- [TASK ITEM] Among the entries below, find the lines holding "style" and copy them.

- [DATA EXTRACTS]
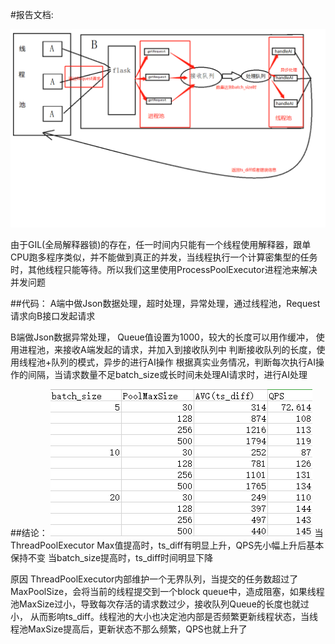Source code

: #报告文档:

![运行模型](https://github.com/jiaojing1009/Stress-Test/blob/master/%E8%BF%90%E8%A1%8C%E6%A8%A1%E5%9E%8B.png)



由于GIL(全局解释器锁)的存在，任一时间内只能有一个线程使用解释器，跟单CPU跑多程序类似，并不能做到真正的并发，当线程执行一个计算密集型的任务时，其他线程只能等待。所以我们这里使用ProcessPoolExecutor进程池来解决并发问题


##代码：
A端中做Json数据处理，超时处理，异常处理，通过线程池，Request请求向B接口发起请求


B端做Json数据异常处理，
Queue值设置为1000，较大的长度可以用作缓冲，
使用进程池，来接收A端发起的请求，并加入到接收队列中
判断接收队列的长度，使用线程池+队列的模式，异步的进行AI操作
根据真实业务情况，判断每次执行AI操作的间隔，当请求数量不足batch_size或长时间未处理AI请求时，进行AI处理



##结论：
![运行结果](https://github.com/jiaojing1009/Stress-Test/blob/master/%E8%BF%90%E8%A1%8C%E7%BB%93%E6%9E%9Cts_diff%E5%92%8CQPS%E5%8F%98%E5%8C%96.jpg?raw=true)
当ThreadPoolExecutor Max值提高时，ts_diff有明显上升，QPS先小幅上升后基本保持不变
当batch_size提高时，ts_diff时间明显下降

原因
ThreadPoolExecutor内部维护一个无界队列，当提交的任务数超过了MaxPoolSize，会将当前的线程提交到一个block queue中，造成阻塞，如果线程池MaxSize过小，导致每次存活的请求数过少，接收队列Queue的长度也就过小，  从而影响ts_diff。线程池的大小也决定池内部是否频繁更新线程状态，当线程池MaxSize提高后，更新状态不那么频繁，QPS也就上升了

--

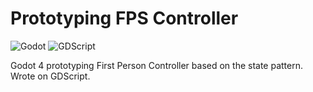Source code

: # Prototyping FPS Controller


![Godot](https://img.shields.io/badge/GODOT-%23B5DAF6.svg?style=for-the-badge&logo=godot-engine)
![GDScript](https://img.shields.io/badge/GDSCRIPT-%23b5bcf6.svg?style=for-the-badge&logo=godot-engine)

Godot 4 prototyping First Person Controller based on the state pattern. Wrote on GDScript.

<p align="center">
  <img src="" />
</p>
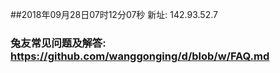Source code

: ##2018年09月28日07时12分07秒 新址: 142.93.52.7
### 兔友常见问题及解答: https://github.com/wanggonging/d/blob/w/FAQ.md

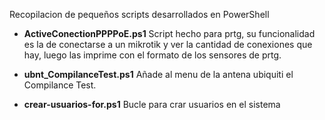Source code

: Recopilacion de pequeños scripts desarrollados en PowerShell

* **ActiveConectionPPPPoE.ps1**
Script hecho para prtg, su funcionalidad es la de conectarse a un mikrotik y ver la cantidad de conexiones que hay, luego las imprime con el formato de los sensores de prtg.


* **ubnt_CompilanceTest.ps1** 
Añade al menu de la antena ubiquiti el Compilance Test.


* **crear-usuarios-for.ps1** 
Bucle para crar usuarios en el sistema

- [EXERCISE OUTPUT]
![Godot](https://img.shields.io/badge/GODOT-%23B5DAF6.svg?style=for-the-badge&logo=godot-engine)
![GDScript](https://img.shields.io/badge/GDSCRIPT-%23b5bcf6.svg?style=for-the-badge&logo=godot-engine)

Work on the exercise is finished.